Aksine... İçinde yaşadığımız kentle, birlikte olduğumuz kadınla ruh mevsimleriniz, eşref saatleriniz artık uyuşmuyorsa, her geçen gün ruhen sizden uzaklaşır. Artık onunla (ve orada) mutlu olmayı ummak da boşunadır. Bu durumda ondan hoş bir sözcük ya da görüntü, yani ruhumuza bir işaret almayı beklemek de gereksiz hale gelebilir. Hatta sorumsuzluk ve değer bilmezliklerimiz karşısında şehir de bazen kadın gibi kalbini gizler? Bu durumu, altıncı sezi fakiri biz erkeklerin sezinlemesi dahi mümkün olmayabilir!

Kente ve kadına yakınlaşmak, onun kalbini bulmak, aralamak, sırlarına vakıf olabilmek için öncelikle onun gözleriyle buluşmak gerekir. Bunun için de insan gözlerini kullanmayı; bir insana veya nesneye bakıp geçmek yerine onu görüp tanımayı, anlamayı ve anlatmayı öğrenmeli! Ayrıca şehrin ve kadının bizden sakladığı yüzüne, kalbine, sırlarına yaklaşmak ve çözebilmek için de bir tür bilgi şöleni içinde olmak gerek! B-ilgi, ilgiyi'de içinde barındıran bir sözcük. Nerelerden, kimlerden gelir, ne(relerde) ye(ni)r, ne (erelerde) içe(ili)r, içinde ne gibi güzellikler taşır, ona ne uyar, ne uymaz vb.? Bunları - ve daha birçok şeyi- bilmek ve anlayabilmek gerek!

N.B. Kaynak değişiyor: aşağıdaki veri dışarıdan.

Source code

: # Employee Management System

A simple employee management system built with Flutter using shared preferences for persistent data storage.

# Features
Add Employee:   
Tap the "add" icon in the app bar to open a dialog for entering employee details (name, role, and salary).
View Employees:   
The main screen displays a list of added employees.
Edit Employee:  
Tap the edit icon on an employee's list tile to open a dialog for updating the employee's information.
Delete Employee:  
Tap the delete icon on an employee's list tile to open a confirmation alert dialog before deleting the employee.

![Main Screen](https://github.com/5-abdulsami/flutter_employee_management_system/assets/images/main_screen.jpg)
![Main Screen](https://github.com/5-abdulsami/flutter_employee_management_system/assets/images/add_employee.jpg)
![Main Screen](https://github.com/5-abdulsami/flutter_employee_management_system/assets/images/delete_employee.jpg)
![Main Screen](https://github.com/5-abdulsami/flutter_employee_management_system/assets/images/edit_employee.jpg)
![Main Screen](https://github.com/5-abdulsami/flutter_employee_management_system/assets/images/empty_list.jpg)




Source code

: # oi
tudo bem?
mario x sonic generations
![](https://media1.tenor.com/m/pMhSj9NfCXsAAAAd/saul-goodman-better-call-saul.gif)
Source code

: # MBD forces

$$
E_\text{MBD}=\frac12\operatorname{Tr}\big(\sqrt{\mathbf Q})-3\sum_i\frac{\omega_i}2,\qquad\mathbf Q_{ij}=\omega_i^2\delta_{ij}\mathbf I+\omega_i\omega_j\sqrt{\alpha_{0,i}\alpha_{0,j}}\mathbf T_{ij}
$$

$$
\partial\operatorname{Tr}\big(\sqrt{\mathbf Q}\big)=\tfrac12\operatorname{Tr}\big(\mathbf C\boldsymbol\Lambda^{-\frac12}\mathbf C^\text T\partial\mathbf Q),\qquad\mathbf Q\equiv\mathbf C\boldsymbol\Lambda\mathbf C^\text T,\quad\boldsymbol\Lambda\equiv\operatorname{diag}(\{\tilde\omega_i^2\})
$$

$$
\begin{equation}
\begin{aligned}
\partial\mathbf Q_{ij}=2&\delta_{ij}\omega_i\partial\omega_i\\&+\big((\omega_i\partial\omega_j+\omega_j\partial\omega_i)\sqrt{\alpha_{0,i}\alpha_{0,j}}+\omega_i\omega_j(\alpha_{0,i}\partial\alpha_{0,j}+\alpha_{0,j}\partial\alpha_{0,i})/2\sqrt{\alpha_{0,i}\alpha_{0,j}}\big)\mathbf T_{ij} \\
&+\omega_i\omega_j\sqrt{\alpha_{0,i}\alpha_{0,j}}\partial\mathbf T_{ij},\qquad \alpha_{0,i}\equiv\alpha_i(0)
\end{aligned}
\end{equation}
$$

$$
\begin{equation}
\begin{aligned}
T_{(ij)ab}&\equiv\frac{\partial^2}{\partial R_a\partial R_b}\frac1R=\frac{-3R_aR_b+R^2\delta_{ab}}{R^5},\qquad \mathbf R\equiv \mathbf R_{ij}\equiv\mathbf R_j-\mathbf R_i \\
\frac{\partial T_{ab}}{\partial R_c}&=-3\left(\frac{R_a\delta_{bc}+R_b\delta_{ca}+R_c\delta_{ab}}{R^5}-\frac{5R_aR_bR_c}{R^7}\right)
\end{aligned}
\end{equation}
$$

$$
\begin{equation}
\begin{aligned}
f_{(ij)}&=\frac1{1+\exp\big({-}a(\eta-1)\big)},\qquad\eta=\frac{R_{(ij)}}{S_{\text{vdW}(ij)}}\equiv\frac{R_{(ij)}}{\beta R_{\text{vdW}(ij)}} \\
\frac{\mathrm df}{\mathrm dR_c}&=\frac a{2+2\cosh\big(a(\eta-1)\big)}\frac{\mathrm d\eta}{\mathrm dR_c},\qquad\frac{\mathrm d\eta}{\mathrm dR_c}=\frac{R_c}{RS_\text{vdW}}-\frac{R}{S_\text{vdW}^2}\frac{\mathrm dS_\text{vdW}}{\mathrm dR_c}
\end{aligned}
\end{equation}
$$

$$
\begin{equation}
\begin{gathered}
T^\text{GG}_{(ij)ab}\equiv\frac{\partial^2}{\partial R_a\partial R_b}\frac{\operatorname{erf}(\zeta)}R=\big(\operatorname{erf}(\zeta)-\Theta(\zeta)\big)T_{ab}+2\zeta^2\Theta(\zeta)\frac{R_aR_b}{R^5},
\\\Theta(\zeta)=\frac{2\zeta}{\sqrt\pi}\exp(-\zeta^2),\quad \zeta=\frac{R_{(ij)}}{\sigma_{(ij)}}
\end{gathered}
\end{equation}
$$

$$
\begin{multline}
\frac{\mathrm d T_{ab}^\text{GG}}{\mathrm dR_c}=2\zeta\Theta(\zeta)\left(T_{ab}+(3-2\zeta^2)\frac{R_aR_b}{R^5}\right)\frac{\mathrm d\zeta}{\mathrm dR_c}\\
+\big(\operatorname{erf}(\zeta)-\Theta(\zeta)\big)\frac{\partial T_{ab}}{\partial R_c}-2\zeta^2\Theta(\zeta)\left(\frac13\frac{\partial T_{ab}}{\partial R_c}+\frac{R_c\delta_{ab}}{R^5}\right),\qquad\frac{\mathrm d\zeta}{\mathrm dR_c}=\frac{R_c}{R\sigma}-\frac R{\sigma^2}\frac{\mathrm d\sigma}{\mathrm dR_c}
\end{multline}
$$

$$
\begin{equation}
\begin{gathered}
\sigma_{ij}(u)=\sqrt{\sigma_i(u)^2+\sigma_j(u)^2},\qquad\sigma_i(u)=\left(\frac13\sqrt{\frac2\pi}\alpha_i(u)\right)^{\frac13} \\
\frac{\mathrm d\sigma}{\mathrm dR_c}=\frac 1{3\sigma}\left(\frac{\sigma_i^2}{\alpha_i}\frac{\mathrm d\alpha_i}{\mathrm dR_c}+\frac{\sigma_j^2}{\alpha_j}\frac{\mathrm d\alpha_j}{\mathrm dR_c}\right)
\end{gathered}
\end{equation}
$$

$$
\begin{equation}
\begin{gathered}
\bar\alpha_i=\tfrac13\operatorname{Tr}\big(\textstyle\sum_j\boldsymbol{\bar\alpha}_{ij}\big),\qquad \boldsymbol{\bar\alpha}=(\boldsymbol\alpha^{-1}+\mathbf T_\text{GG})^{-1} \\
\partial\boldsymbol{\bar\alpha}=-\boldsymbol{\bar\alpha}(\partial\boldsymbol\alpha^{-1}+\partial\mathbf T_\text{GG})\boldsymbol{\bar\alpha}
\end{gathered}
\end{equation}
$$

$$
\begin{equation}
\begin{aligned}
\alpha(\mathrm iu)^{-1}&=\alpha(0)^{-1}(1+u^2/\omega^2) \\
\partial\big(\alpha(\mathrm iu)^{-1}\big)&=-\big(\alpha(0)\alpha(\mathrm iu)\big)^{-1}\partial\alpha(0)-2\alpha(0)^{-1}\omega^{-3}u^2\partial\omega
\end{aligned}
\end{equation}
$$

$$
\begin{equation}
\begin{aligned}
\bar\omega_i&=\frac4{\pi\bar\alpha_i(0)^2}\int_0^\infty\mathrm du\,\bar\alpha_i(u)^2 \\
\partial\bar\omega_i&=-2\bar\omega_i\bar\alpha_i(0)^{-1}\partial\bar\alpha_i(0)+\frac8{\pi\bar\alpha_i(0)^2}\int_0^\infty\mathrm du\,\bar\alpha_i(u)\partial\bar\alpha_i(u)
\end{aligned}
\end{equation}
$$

Bir kentin tarihi dokusu onun siluetinin de teminatıdır aynı zamanda. Kadının da genleri, geçmişi, deneyimleri, oralardan taşıyıp bugünlere getirdikleri de aynen öyle...Kaleleri, surları, köprüleri, kubbeleri, çeşmeleri, kemerleri, hamamları ve tarihi çarşıları yok edip gölgelemedikten sonra gelişen sanayi ve teknolojinin o şehri teslim almaya çoğu kez gücü yetmez. Son moda araç, gereç ve giysilerin, fikir ve tavırların da kişilikli bir kadını teslim almaya güçlerinin yetmeyeceği gibi!

Bir kent de bir kadın gibi sizden aldıklarını size fazlasıyla geri verir. Ona okul veririsiniz iş, zanaat, kültür ve sanat olarak geri döner. Ona bomboş caddeler, bulvarlar, parklar veririsiniz cıvıl cıvıl kalabalıklarla size döner. Kadına da öyle... Ona sevgi verirsiniz hem sevgi hem şevkat hem de sadakat alırsınız. Sebze, et veririsiniz leziz yemekler, ev verirsiniz sımsıcak bir yuva alırsınız. Olumsuz şeyler verirseniz, tersi de öyle...Misliyledir.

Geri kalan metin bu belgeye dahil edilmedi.